#### About this exercise
Retype each record below word for word, pictures excluded.

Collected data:
______________________________

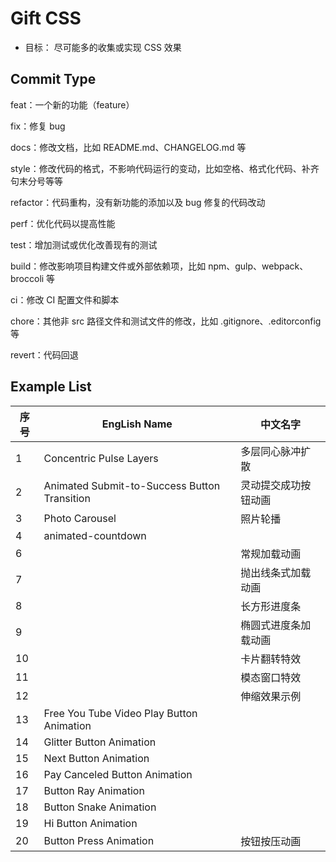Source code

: # Gift CSS

- 目标： 尽可能多的收集或实现 CSS 效果

## Commit Type

feat：一个新的功能（feature）

fix：修复 bug

docs：修改文档，比如 README.md、CHANGELOG.md 等

style：修改代码的格式，不影响代码运行的变动，比如空格、格式化代码、补齐句末分号等等

refactor：代码重构，没有新功能的添加以及 bug 修复的代码改动

perf：优化代码以提高性能

test：增加测试或优化改善现有的测试

build：修改影响项目构建文件或外部依赖项，比如 npm、gulp、webpack、broccoli 等

ci：修改 CI 配置文件和脚本

chore：其他非 src 路径文件和测试文件的修改，比如 .gitignore、.editorconfig 等

revert：代码回退

## Example List

| 序号 | EngLish Name                                 | 中文名字             |
| ---- | -------------------------------------------- | -------------------- |
| 1    | Concentric Pulse Layers                      | 多层同心脉冲扩散     |
| 2    | Animated Submit-to-Success Button Transition | 灵动提交成功按钮动画 |
| 3    | Photo Carousel                               | 照片轮播             |
| 4    | animated-countdown                           |                      |
| 6    |                                              | 常规加载动画         |
| 7    |                                              | 抛出线条式加载动画   |
| 8    |                                              | 长方形进度条         |
| 9    |                                              | 椭圆式进度条加载动画 |
| 10   |                                              | 卡片翻转特效         |
| 11   |                                              | 模态窗口特效         |
| 12   |                                              | 伸缩效果示例         |
| 13   | Free You Tube Video Play Button Animation    |                      |
| 14   | Glitter Button Animation                     |                      |
| 15   | Next Button Animation                        |                      |
| 16   | Pay Canceled Button Animation                |                      |
| 17   | Button Ray Animation                         |                      |
| 18   | Button Snake Animation                       |                      |
| 19   | Hi Button Animation                          |                      |
| 20   | Button Press Animation                       | 按钮按压动画         |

______________________________

#### Output for this exercise
Source code

: # Gift CSS

- 目标： 尽可能多的收集或实现 CSS 效果

## Commit Type

feat：一个新的功能（feature）

fix：修复 bug

docs：修改文档，比如 README.md、CHANGELOG.md 等

style：修改代码的格式，不影响代码运行的变动，比如空格、格式化代码、补齐句末分号等等

refactor：代码重构，没有新功能的添加以及 bug 修复的代码改动

perf：优化代码以提高性能

test：增加测试或优化改善现有的测试

build：修改影响项目构建文件或外部依赖项，比如 npm、gulp、webpack、broccoli 等

ci：修改 CI 配置文件和脚本

chore：其他非 src 路径文件和测试文件的修改，比如 .gitignore、.editorconfig 等

revert：代码回退

## Example List

| 序号 | EngLish Name                                 | 中文名字             |
| ---- | -------------------------------------------- | -------------------- |
| 1    | Concentric Pulse Layers                      | 多层同心脉冲扩散     |
| 2    | Animated Submit-to-Success Button Transition | 灵动提交成功按钮动画 |
| 3    | Photo Carousel                               | 照片轮播             |
| 4    | animated-countdown                           |                      |
| 6    |                                              | 常规加载动画         |
| 7    |                                              | 抛出线条式加载动画   |
| 8    |                                              | 长方形进度条         |
| 9    |                                              | 椭圆式进度条加载动画 |
| 10   |                                              | 卡片翻转特效         |
| 11   |                                              | 模态窗口特效         |
| 12   |                                              | 伸缩效果示例         |
| 13   | Free You Tube Video Play Button Animation    |                      |
| 14   | Glitter Button Animation                     |                      |
| 15   | Next Button Animation                        |                      |
| 16   | Pay Canceled Button Animation                |                      |
| 17   | Button Ray Animation                         |                      |
| 18   | Button Snake Animation                       |                      |
| 19   | Hi Button Animation                          |                      |
| 20   | Button Press Animation                       | 按钮按压动画         |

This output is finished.